Written By Hamro Sansar on Tuesday, April 24, 2012 | 7:52 AM

24th-04-2012

UNITED NATIONS: Fighting in Syria continues despite Syrian government assertions that it will comply with a U.N.-backed truce and has withdrawn troops and heavy weapons from cities and towns, the U.N. political affairs chief said on Monday.

More than 9,000 people have died in Syria during 13 months of fighting sparked by a popular uprising against President Bashar al-Assad. At least 20 people were killed in shelling on Monday, activists said.

"The cessation of armed violence remains incomplete," Lynn Pascoe, U.N. undersecretary-general for political affairs, told the 15-nation Security Council during an open debate on the Middle East.

"Too many lives have been lost, human rights violations are still perpetrated with impunity. It is our hope that the deployment of observers will help to stop the killing and consolidate the calm," Pascoe said.

The U.N. Security Council unanimously adopted a resolution on Saturday that authorized an initial deployment of up to 300 unarmed military observers to Syria for three months to monitor a shaky truce implemented earlier this month.

But the resolution conditions the deployment of observers on a U.N. assessment of compliance with the truce, reflecting U.S. and European concerns that Damascus' failure to halt the violence, return troops to barracks and withdraw heavy weapons from towns makes the prospects for success slim.

"We are all sober in our expectations," U.S. Ambassador to the United Nations Susan Rice, who is president of the Security Council for April, told the council.

"The regime's long track record is one of dependable deceit and deception," she said. "Thus this U.N. mission is unusually risky and dangerous. The Syrian regime should make no mistake, we will be watching its actions day and night."

Syrian Foreign Minister Walid al-Moualem wrote to U.N.-Arab League peace envoy Kofi Annan, who brokered the truce, on Saturday to inform him that Damascus has now withdrawn heavy weapons and troops from Syrian cities, according to Syria's U.N. envoy, Bashar Ja'afari.

"REAL AND ROBUST CONSEQUENCES"

French U.N. Ambassador Gerard Araud told the council the situation on the ground was still of deep concern.

"The Syrian army has only misled us in terms of its withdrawal.

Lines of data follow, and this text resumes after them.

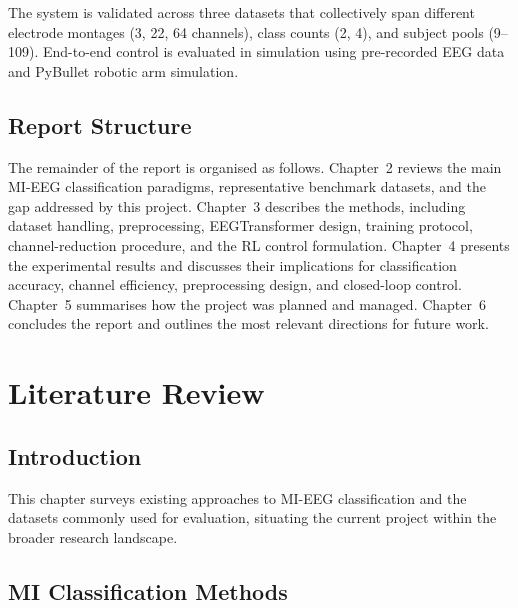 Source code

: \documentclass[12pt, a4paper]{article}
\begin{document}
The system is validated across three datasets that collectively span different electrode montages (3, 22, 64 channels), class counts (2, 4), and subject pools (9--109). End-to-end control is evaluated in simulation using pre-recorded EEG data and PyBullet robotic arm simulation.

\subsection{Report Structure}

The remainder of the report is organised as follows. Chapter~2 reviews the main MI-EEG classification paradigms, representative benchmark datasets, and the gap addressed by this project. Chapter~3 describes the methods, including dataset handling, preprocessing, EEGTransformer design, training protocol, channel-reduction procedure, and the RL control formulation. Chapter~4 presents the experimental results and discusses their implications for classification accuracy, channel efficiency, preprocessing design, and closed-loop control. Chapter~5 summarises how the project was planned and managed. Chapter~6 concludes the report and outlines the most relevant directions for future work.

\section{Literature Review}

\subsection{Introduction}

This chapter surveys existing approaches to MI-EEG classification and the datasets commonly used for evaluation, situating the current project within the broader research landscape.

\subsection{MI Classification Methods}
\end{document}
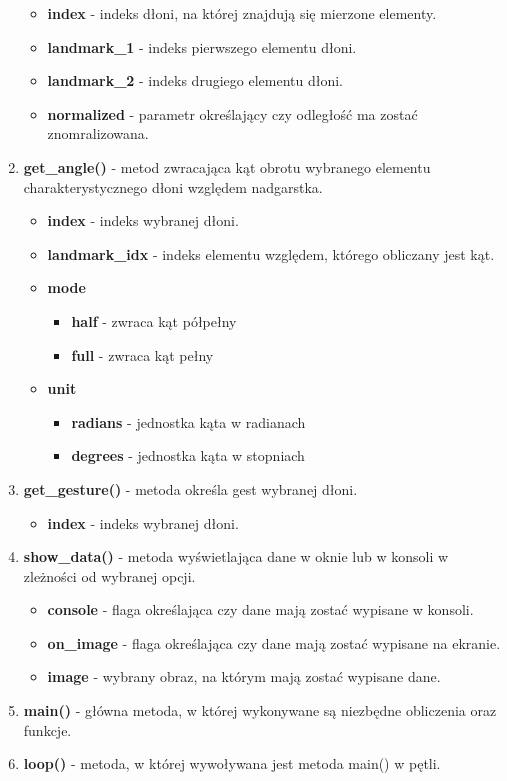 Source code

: \begin{enumerate}
\begin{itemize}
        \item \textbf{index} - indeks dłoni, na której znajdują się mierzone elementy. 
        \item \textbf{landmark\_1} - indeks pierwszego elementu dłoni. 
        \item \textbf{landmark\_2} - indeks drugiego elementu dłoni. 
        \item \textbf{normalized} - parametr określający czy odległość ma zostać znomralizowana. 
    \end{itemize}
    \item \textbf{get\_angle()} - metod zwracająca kąt obrotu wybranego elementu charakterystycznego dłoni względem nadgarstka. 
    \begin{itemize}
        \item \textbf{index} - indeks wybranej dłoni. 
        \item \textbf{landmark\_idx} - indeks elementu względem, którego obliczany jest kąt. 
        \item \textbf{mode}
        \begin{itemize}
            \item \textbf{half} - zwraca kąt półpełny
            \item \textbf{full} - zwraca kąt pełny
        \end{itemize}
        \item \textbf{unit}
        \begin{itemize}
            \item \textbf{radians} - jednostka kąta w radianach
            \item \textbf{degrees} - jednostka kąta w stopniach
        \end{itemize}
    \end{itemize}
    \item \textbf{get\_gesture()} - metoda określa gest wybranej dłoni. 
    \begin{itemize}
        \item \textbf{index} - indeks wybranej dłoni. 
    \end{itemize}
    \item \textbf{show\_data()} - metoda wyświetlająca dane w oknie lub w konsoli w zleżności od wybranej opcji. 
    \begin{itemize}
        \item \textbf{console} - flaga określająca czy dane mają zostać wypisane w konsoli.
        \item \textbf{on\_image} - flaga określająca czy dane mają zostać wypisane na ekranie. 
        \item \textbf{image} - wybrany obraz, na którym mają zostać wypisane dane.
    \end{itemize}
    \item \textbf{main()} - główna metoda, w której wykonywane są niezbędne obliczenia oraz funkcje. 
    \item \textbf{loop()} - metoda, w której wywoływana jest metoda main() w pętli. 
\end{enumerate}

Bombing and heavy weapons continue to be used," he said. "No impediment to the actions of the observers, no threat to their security, should be tolerated by the council."

Annan is due to brief the Security Council on Tuesday.

"Measures taken by the Syrian authorities to date, including on the release of arbitrarily detained persons and the respect of the right to demonstrate peacefully, are clearly insufficient," Pascoe said.

U.N. Secretary-General Ban Ki-moon will also brief the Security Council every 15 days about developments in Syria and submit to the Security Council proposals as needed for adjusting the mandate of the observer mission, to be called UNSMIS.

The U.N. Council also noted in Saturday's resolution that the cessation of violence by the government and opposition in Syria is "clearly incomplete" and warned that it could consider "further steps" in the event of non-compliance with its terms.

The United States, Britain and France both reiterated this warning during the Security Council debate.

"Failure of the regime to meet its commitments or any attempt to hinder work of the mission must be met by real and robust consequences," British U.N. envoy Mark Lyall Grant said.

China and Syrian ally Russia, who have twice vetoed resolutions condemning Assad's government, said the international community needed to fully support Annan's peace efforts and action by the Security Council.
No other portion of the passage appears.